Location
- 143 Polk 96 Mena, Arkansas 71953 United States
- 34°38′14″N 94°12′26″W﻿ / ﻿34.63722°N 94.20722°W

Information
- Founded: 1916 (110 years ago)
- School district: Ouachita River School District (since 2004)
- CEEB code: 041650
- NCES School ID: 050007300002
- Principal: Dewayne Taylor
- Teaching staff: 53.30 (FTE)
- Grades: 7-12
- Enrollment: 267 (2023-2024)
- Student to teacher ratio: 5.01
- Colors: Blue and gold
- Mascot: Tiger
- Team name: Acorn Tigers
- Website: www.ouachitariversd.org

= Acorn High School =

Acorn High School is a public high school serving students in grades 7 through 12 and is located in Acorn, an unincorporated area in Polk County, Arkansas, United States, near Mena.

Acorn High School is one of four public high schools located in Polk County and one of two high schools administered by the Ouachita River School District. In 2012, Acorn High School was nationally recognized as a U.S. Department of Education Green Ribbon School (ED-GRS). The school's athletic teams have won ten state championships.

In addition to Acorn, the school serves a small section of the City of Mena.

== History ==
Since 1876, several schools have existed in the area near the modern school, first known as "Goardneck" (or "Gourdneck") due to the shape of the valley in which it sat. In subsequent years, various buildings were erected to serve as the school building for the local community renamed as "Acorn" assumed to be named so due to the abundance of oak trees. The first graduating class of Acorn High School was in 1916 with two students.

The school was initially a part of the Acorn School District. The Ouachita River district was established by the merger of the Oden School District and the Acorn School District on July 1, 2004.

== Academics ==
The assumed course of study that students complete is the Smart Core curriculum developed by the Arkansas Department of Education (ADE), which requires students to complete 22 units prior to graduation. Students complete regular (core and career focus) courses and exams and may select Advanced Placement (AP) coursework and exams that provide an opportunity to receive college credit. The school is accredited by the ADE.
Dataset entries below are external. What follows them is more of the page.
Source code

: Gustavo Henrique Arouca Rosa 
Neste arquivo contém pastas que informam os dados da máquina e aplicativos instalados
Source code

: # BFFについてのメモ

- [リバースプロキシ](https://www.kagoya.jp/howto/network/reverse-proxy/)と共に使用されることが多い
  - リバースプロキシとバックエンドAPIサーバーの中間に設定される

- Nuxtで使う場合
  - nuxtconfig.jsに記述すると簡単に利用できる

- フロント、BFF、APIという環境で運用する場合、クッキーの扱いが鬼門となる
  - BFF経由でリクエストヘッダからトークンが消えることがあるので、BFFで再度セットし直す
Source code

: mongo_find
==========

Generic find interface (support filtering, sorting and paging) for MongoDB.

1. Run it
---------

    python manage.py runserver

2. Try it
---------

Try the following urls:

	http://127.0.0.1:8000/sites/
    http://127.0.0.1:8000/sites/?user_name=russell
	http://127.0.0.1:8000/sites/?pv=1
In 2012, Acorn High School was nationally recognized as a selectee in the first-ever U.S. Department of Education Green Ribbon School (ED-GRS) recognition award program. The school campus includes a 15 acre outdoor classroom that includes a vegetable garden and a greenhouse, and students established a protection program for an endangered Ozark Chinquapin tree discovered near the campus. Acorn High School science teacher Kathy Rusert was honored as the 2012 Rural Teacher of the Year Award by the Arkansas Rural Education Association and was one of five educators in the nation named a 2012 National Project Learning Tree Outstanding Teacher.

== Extracurricular activities ==
The Acorn High School mascot is the tiger with blue and gold serving as the school colors.

The Acorn Tigers participate in the 1A Classification, the state’s smallest classification. The Tigers compete in golf (boys/girls), bowling (boys/girls), cross country (boys/girls), basketball (boys/girls), cheer, tennis (boys/girls), baseball, softball, and track and field (boys/girls).

- Cross country: The boys teams have won four state championships (1997, 1998, 2000, 2001). The girls team won consecutive state championships in 2011 and 2012.
- Tennis: The boys tennis team won a state championship in 2007.
- Track and field: The boys track and field team won consecutive state championships in 2007 and 2008. The girls team won consecutive state championships in 2011 and 2012.